I’ve been saying for years that if there’s any actress who has earned the right to do a lighter project, maybe something beneath them, it’s Vanessa Kirby. Everything I have seen her in has been a heavy drama, a lengthy historical biopic, and/or an action flick with her character in peril. Take a break from all that and do a breezy screwball romantic comedy set in a beach town sometime. I can now add Daisy Ridley to this list. After doing time in a trilogy set in a galaxy far far away, she went through hell to find her estranged father in The Marsh King’s Daughter, and then swam the English Channel in Young Woman and the Sea. Now, in We Bury the Dead, she is off to Tasmania to search for what’s left of her husband, who is the victim of a military experiment gone awry. He is either dead, or potentially zombified.

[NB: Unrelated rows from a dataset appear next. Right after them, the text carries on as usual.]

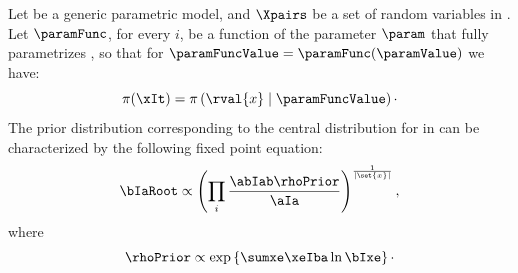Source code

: \begin{theorem}
    Let \pmodel be a generic parametric model, and $\Xpairs$ be a set of random variables in \Mt.
    Let $\paramFunc$, for every $i$, be a function of the parameter $\param$ that fully parametrizes \Qvar,
    so that for $\paramFuncValue = \paramFunc(\paramValue)$ we have:
    \begin{equation}
        \pi(\xIt) = \pi \left( \rval{x} \mid \paramFuncValue \right)\cdot
        \label{eq:func_of_theta}
    \end{equation}
    The prior distribution corresponding to the central distribution for  in \Mt can be characterized
    by the following fixed point equation:
    \begin{equation}
        \bIaRoot \propto \left( \prod_i \frac{\abIab \rhoPrior}{\aIa} \right)^{\frac{1}{|\set{x}|}},
        \label{eq:fixed_point_cx}
    \end{equation}
    where
    \[
        \rhoPrior \propto \exp \left\{ \sumxe \xeIba \ln \bIxe \right\} \cdot
    \]

\end{theorem}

She is Ava. Her husband, Mitch, was on a business trip when a weapon was detonated that destroyed the city. As the area is looking for volunteers to be on “body detail,” Ava flies to Tasmania. The location Mitch was at is 200 miles away from where she’s been assigned, and isn’t supposed to leave. She travels down to this place, secretly and by any means necessary. The volunteers are briefed that not all of them died. Some came back, mute and with questionable motor function. A couple of them are violent, but most aren’t. Thanks – that’s a comfort.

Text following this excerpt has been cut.